EPAct 2005 requires  FERC to complete its review of proposed transactions within 180 days, or the application will be considered granted.  FERC's rule provides for expedited review for certain categories of proposed transactions, including dispositions of transmission facilities, especially those that remain under the functional control of an RTO or ISO when the transaction is completed, as well as acquisitions of foreign utilities companies by holding companies with no captive U.S. customers.   

FERC plans to hold a technical conference within one year of February 8, the effective date, to see how the new regulations are working and to evaluate issues raised by the repeal of PUHCA.  [Transactions Subject to FPA Section 203, 113 FERC ¶ 61,315 (2005) (Order 669)]

posted Wednesday, January 11, 2006 12:26 PM by Andrea Robinson

IRS Initiates Renewables Subsidy Program for Non-Profit Utilities

Implementing a new renewable energy incentive from the Energy Policy Act of 2005 (2005 EPAct), the Internal Revenue Service (IRS) has issued a notice soliciting participation in a tax credit bond program that will allow units of government, municipal utilities, rural electric cooperatives, and Tribal governments to finance, through bonds, capital expenditures for certain renewable resource facilities.    

Previously, production tax credits (PTCs) for renewable energy production have been made available only to tax-paying entities such as corporations.  In the 2005 EPAct, however, Congress created a mechanism, equivalent to the PTCs, for non-profit utilities.  The initiative would allow qualifying entities to issue "Clean Renewable Energy Bonds" (CREBs) to finance projects that would qualify for PTCs were they sponsored by private entities.  CREBs do not pay interest; instead bondholders will receive tax credits.  The 2005 EPAct designated up to $800 million for the CREB program, of which no more than $500 million may be allocated to governmental entities such as public power systems.  All CREBs must be issued during 2006 and 2007.  In early 2006, the IRS, together with the Treasury Department, plans to issue temporary rules for the CREB program.  Initially, the IRS plans to allow CREBs on a project-by-project basis to "qualified projects" that apply to the IRS by April 26, 2006, and meet all the requirements contained in the IRS notice.   

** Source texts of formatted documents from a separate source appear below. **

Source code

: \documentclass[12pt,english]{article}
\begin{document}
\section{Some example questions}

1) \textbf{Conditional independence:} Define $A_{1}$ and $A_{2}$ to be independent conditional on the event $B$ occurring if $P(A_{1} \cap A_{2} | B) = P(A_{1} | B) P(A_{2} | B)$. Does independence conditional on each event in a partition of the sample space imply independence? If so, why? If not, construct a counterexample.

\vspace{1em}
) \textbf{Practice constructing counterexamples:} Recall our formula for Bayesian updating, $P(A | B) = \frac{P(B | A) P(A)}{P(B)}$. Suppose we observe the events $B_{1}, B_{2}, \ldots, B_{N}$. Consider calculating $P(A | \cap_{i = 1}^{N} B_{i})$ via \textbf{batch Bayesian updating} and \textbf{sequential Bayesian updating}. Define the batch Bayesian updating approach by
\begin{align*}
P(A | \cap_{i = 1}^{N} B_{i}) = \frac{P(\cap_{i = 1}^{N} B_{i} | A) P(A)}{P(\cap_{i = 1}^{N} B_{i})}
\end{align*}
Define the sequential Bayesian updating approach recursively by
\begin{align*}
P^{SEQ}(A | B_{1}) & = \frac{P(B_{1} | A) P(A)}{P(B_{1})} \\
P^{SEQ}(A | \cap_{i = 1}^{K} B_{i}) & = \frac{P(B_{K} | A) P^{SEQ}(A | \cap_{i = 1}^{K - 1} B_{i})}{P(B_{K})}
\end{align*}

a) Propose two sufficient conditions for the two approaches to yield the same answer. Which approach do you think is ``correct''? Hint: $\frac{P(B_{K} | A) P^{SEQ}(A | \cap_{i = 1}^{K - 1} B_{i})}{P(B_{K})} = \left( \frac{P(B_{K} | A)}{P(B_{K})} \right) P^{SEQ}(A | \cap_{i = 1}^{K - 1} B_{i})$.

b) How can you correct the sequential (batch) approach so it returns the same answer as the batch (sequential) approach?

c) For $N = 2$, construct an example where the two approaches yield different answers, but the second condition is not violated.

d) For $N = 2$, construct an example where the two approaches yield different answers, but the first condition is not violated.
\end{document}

The IRS notice solicits applications for allocations of the bonds and provides initial guidance on required criteria for eligibility for the program.  Applicants for CREBs must show that the project to be financed is one of the "qualified projects" eligible for funding: a wind facility, a closed- or open-loop biomass facility, a geothermal or solar energy facility, a small irrigation power facility, a landfill gas facility, a trash-combustion facility, a refined coal production facility, or a qualified hydropower facility.  Applicants must also describe the project's financing plan and specify the dollar amount of the CREB funding requested.  CREBs will be allocated starting with the smallest dollar amount requested and increasing until the limit of $800 million is reached.  The IRS notice also provides guidance on the methodology the Treasury Department will use to allocate the funds, set the credit rate, and determine maximum term and information reporting requirements applicable to CREBs. 

Public power advocates lobbied for this renewables initiative in the lead-up to the passage of the 2005 EPAct.  While they and wind energy advocates have applauded the program as a potentially dramatic improvement over the underfunded Renewable Energy Production Incentive, the $800 million allocated for the program may not prove large enough to spur much renewable energy development.  In addition, the usefulness of CREBs remains to be determined.  Some sources suggest that, as an alternative, institutional investors could own the renewable projects and sell the electricity to the non-profit utilities.  That way, the investor could claim accelerated depreciation and use the PTCs.